> Saved data entries
----------

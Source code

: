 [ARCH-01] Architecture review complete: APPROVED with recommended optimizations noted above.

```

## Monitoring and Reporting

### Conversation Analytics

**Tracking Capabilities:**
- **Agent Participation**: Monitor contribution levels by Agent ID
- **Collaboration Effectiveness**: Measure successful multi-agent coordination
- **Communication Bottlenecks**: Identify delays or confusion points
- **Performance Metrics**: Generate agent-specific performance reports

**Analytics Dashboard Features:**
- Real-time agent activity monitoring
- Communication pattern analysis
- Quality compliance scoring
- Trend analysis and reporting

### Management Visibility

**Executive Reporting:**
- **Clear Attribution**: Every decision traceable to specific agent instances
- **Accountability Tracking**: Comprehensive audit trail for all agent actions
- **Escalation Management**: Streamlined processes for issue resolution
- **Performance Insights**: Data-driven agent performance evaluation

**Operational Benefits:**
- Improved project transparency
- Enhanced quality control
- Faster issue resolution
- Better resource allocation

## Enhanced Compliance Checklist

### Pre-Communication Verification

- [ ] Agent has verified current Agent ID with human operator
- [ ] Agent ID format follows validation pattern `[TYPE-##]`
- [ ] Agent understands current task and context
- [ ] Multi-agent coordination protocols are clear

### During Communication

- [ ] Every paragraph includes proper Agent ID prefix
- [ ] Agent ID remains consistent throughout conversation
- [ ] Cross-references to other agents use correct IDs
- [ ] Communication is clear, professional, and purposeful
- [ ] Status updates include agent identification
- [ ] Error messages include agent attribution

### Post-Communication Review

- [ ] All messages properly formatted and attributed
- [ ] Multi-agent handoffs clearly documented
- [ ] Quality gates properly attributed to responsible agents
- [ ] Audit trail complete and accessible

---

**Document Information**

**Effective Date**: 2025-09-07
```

----------

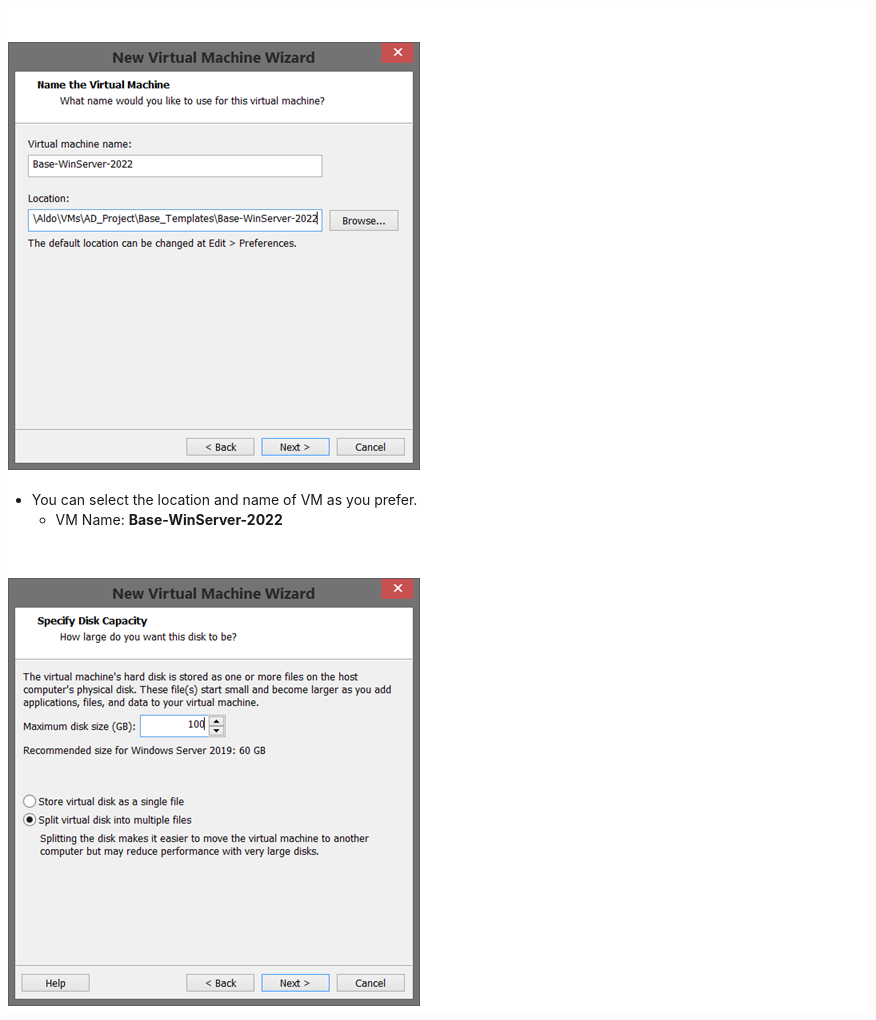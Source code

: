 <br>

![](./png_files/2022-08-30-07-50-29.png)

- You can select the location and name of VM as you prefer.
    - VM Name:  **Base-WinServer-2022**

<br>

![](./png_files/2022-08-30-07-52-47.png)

----------

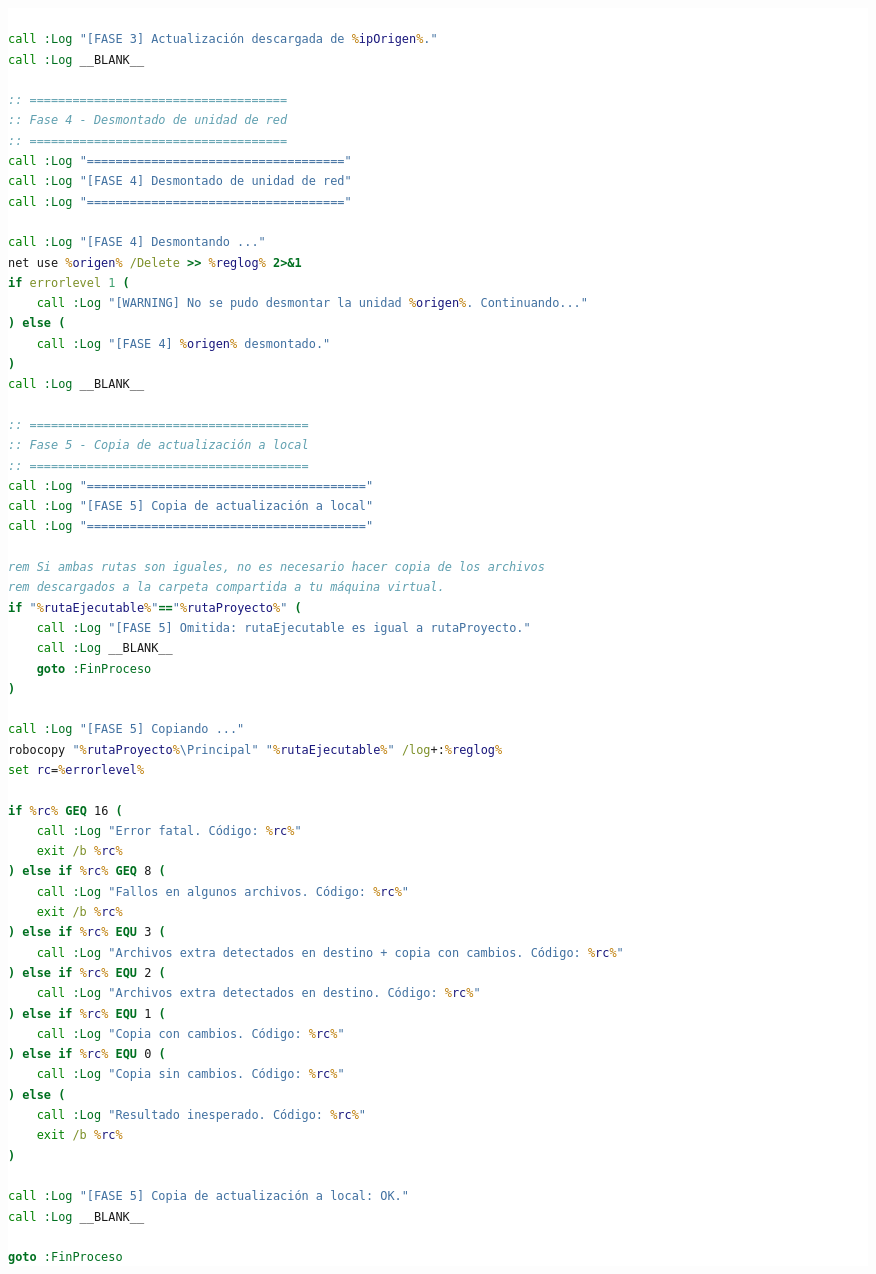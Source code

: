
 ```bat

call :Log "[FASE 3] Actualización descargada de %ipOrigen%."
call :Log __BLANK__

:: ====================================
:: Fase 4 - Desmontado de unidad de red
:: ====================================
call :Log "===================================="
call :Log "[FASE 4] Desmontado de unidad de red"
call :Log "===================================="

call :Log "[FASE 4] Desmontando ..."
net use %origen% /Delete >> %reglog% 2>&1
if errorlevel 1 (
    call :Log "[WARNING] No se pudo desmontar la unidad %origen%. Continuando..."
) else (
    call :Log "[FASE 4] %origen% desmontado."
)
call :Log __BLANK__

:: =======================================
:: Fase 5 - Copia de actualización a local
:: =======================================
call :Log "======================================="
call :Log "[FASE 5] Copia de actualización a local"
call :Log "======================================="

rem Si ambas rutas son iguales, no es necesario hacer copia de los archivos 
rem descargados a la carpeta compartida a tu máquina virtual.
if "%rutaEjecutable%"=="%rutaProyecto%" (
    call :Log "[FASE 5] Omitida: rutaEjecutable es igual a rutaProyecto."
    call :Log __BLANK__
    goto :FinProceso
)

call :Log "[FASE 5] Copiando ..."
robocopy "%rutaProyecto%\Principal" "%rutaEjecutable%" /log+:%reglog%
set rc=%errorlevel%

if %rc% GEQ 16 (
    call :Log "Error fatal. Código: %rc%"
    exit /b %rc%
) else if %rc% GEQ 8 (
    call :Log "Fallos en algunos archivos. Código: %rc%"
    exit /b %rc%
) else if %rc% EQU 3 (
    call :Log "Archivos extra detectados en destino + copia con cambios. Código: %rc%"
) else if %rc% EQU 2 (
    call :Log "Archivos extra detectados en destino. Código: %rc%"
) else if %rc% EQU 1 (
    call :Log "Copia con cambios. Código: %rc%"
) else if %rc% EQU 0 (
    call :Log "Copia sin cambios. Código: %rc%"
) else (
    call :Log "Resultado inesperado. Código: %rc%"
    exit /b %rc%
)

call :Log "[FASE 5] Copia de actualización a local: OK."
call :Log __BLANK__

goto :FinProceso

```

----------

Each line of the entries above that has the word "rutaEjecutable" is to be copied.

> RESPONSE AREA
if "%rutaEjecutable%"=="%rutaProyecto%" (
    call :Log "[FASE 5] Omitida: rutaEjecutable es igual a rutaProyecto."
robocopy "%rutaProyecto%\Principal" "%rutaEjecutable%" /log+:%reglog%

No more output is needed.